The end of term arrived before I knew it. Mum and I had Christmas alone and she bought me Sgt. Pepper on vinyl and I bought her a necklace she had been eyeing in the shop for months. After Christmas, the holiday was mostly uneventful until New Years' Eve when Mum flounced into my room announcing that someone was at the door for me. I was confused, but I got out of bed and dragged myself to the front door where I found none other than Phil Lester, obviously lost in his own little world once again.

"Phil?" I asked hesitantly.

"Hi Bear," he teased as if it were only yesterday that he had been in my doorway to take me to that first party at Chris'.

"What are you doing here?"

He blinked and then said, "Don't you want to get out of here?"

That didn't really answer my question, but as I met his eyes for the first time in months and I couldn't help but say, "Let me go change." He smiled his response and I went back to my room as calmly as possible to find my mother sitting on my bed.

"Why's Phil here?" she asked.

"We're going out tonight, is that okay?"

Mum smiled, a familiar glint in her eye, "Yes," she stood and hugged me, "Just be safe, okay? And let me know when you'll be home."

"Yes ma'am," I shut the door behind her and was immediately in a mad dash to throw on some decent looking clothes. In ten minutes, I was out the door and accompanying Phil in a strange car.

"It's my brother's," he explained, "he let me borrow it for the night."

"What's the occasion?" I asked, "I mean, other than the New Year?"

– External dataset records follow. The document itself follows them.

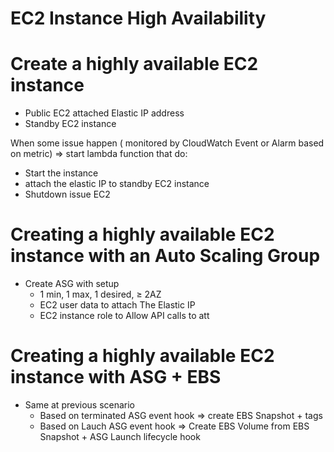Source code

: # EC2 Instance High Availability

# Create a highly available EC2 instance

- Public EC2 attached Elastic IP address
- Standby EC2 instance

When some issue happen ( monitored by CloudWatch Event  or Alarm based on metric) ⇒ start lambda function that do:

- Start the instance
- attach the elastic IP to standby EC2 instance
- Shutdown issue EC2

# Creating a highly available EC2 instance with an Auto Scaling Group

- Create ASG with setup
    - 1 min, 1 max, 1 desired, ≥ 2AZ
    - EC2 user data to attach The Elastic IP
    - EC2 instance role to Allow API calls to att

# Creating a highly available EC2 instance with ASG + EBS

- Same at previous scenario
    - Based on terminated ASG event hook ⇒ create EBS Snapshot + tags
    - Based on Lauch ASG event hook ⇒ Create EBS Volume from EBS Snapshot + ASG Launch lifecycle hook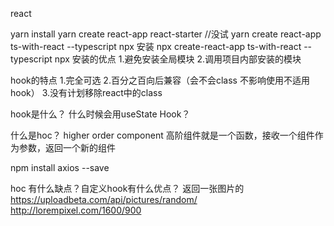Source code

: react

yarn install
yarn create react-app react-starter
//没试
yarn create react-app ts-with-react --typescript
npx 安装
npx create-react-app ts-with-react --typescript
npx 安装的优点
1.避免安装全局模块
2.调用项目内部安装的模块


hook的特点
1.完全可选
2.百分之百向后兼容（会不会class 不影响使用不适用hook）
3.没有计划移除react中的class

hook是什么？
什么时候会用useState Hook？

什么是hoc？
higher order component
高阶组件就是一个函数，接收一个组件作为参数，返回一个新的组件

npm install axios --save

hoc 有什么缺点？自定义hook有什么优点？
返回一张图片的
https://uploadbeta.com/api/pictures/random/
http://lorempixel.com/1600/900
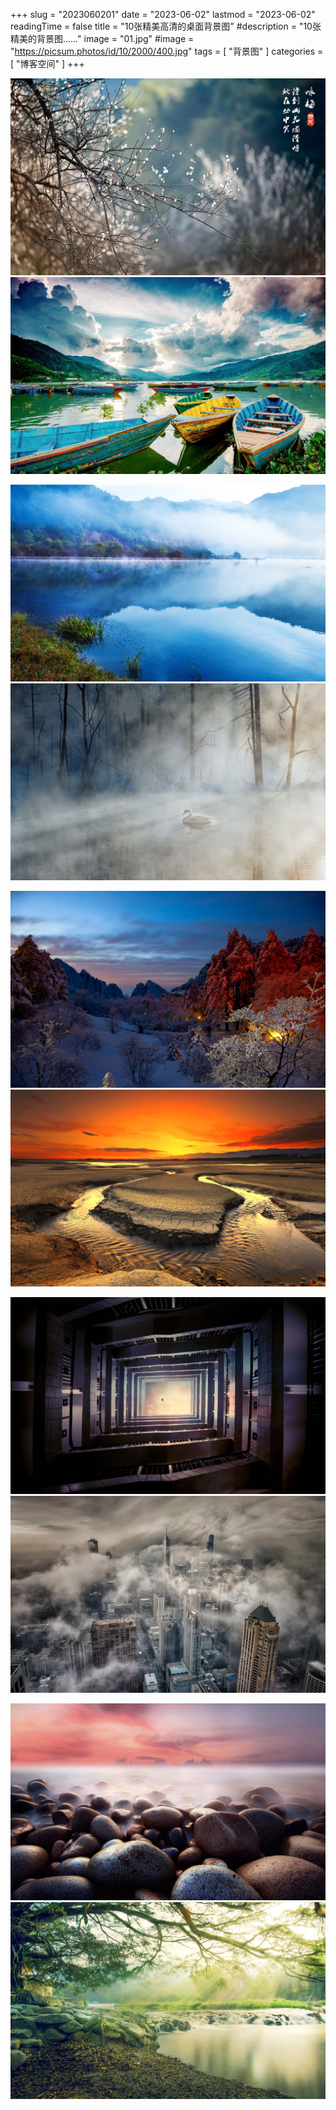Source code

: +++
slug = "2023060201"
date = "2023-06-02"
lastmod = "2023-06-02"
readingTime = false
title = "10张精美高清的桌面背景图"
#description = "10张精美的背景图……"
image = "01.jpg"
#image = "https://picsum.photos/id/10/2000/400.jpg"
tags = [ "背景图" ]
categories = [ "博客空间" ]
+++

![背景图片01](bg-01.jpg)
![背景图片02](bg-02.jpg)

![背景图片03](bg-03.jpg)
![背景图片04](bg-04.jpg)

![背景图片05](bg-05.jpg)
![背景图片06](bg-06.jpg)

![背景图片07](bg-07.jpg)
![背景图片08](bg-08.jpg)

![背景图片09](bg-09.jpg)
![背景图片10](bg-10.jpg)
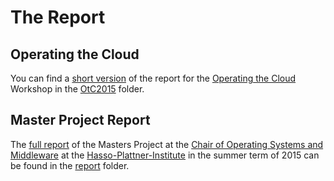 The Report
==========

Operating the Cloud
-------------------

You can find a [short version](https://raw.githubusercontent.com/MasterprojectOpenStack2015/report/master/OtC2015/dep_cloud_comp_w_openstack.pdf) of the report for the [Operating the Cloud](http://hpi.de/veranstaltungen/wissenschaftliche-konferenzen/future-soc-lab/2015/hpi-cloud-symposium-operating-the-cloud.html) Workshop in the [OtC2015](OtC2015) folder.

Master Project Report
---------------------

The [full report](https://raw.githubusercontent.com/MasterprojectOpenStack2015/report/master/OtC2015/dep_cloud_comp_w_openstack.pdf) of the Masters Project at the [Chair of Operating Systems and Middleware](http://www.dcl.hpi.uni-potsdam.de/) at the [Hasso-Plattner-Institute](http://hpi.de/) in the summer term of 2015 can be found in the [report](report) folder.
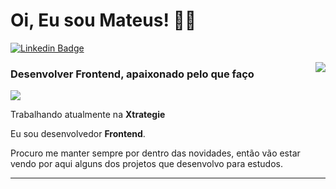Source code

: # Oi, Eu sou Mateus! :wave::smiley:

[![Linkedin Badge](https://img.shields.io/badge/-LinkedIn-blue?style=flat-square&logo=Linkedin&logoColor=white&link=https://www.linkedin.com/in/mateusousas/)](https://www.linkedin.com/in/mateusousas/)


<img align='right' src="https://github-readme-stats.vercel.app/api?username=mateuso12&show_icons=true&title_color=783c00&text_color=af552e&icon_color=783c00&bg_color=f8efd4&cache_seconds=2300">

### Desenvolver Frontend, apaixonado pelo que faço

<img src="https://img.shields.io/static/v1?label=Overview&message=mateuso12&color=f8efd4&style=for-the-badge&logo=GitHub">

<p>

Trabalhando atualmente na **Xtrategie**<br/>

Eu sou desenvolvedor **Frontend**.
  
Procuro me manter sempre por dentro das novidades, então vão estar vendo por aqui alguns dos projetos que desenvolvo para estudos.


</p>
<hr>
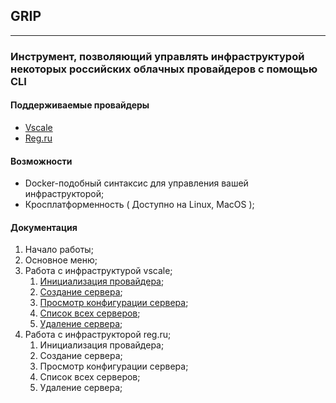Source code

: ## GRIP
___
### Инструмент, позволяющий управлять инфраструктурой некоторых российских  облачных провайдеров c помощью CLI

#### Поддерживаемые провайдеры
- [Vscale](https://vds.selectel.ru/ru/ "VSCALE")
 - [Reg.ru](https://www.reg.ru "REG.RU")

#### Возможности
 - Docker-подобный синтаксис для управления вашей инфраструкторой;
 - Кросплатформенность ( Доступно на Linux, MacOS );

#### Документация
1. Начало работы;
2. Основное меню;
3. Работа с инфраструктурой vscale;
	1. [Инициализация провайдера](docs/vscale/init.md);
	2. [Создание сервера](docs/vscale/create);
	3. [Просмотр конфигурации сервера](docs/vscale/inspect);
	4. [Список всех серверов](docs/vscale/ls);
	5. [Удаление сервера](docs/vscale/rm);
4. Работа с инфраструкторой reg.ru;
	1. Инициализация провайдера;
	2. Создание сервера;
	3. Просмотр конфигурации сервера;
	4. Список всех серверов;
	5. Удаление сервера;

"You," Phil smiled, backing out of the driveway and into the empty street.

"What?"

"You heard me," he laughed.

"I don't get it," I said, puzzled, "I go nearly three months with nothing: no contact from you or PJ or anyone and then today you just show up at my house like nothing happ-"

"Look, Dan," he interrupted, not taking his eyes off the road "You're right. We shouldn't have treated you the way we did, but things were-" he trailed off and just said, "I'll explain everything, I promise, just- just not now, yeah?"

"Okay," I agreed, although I was unsure.

"It isn't far," he said, pushing a CD into the slot in the dashboard.

"Woah!" I screeched as some abstract music blared from the car's speakers (which were much higher quality than the ones in Diana's car).

"Sorry, sorry, sorry!" he yelled over the music as he frantically scrambled to turn the volume down, running a red light in the process.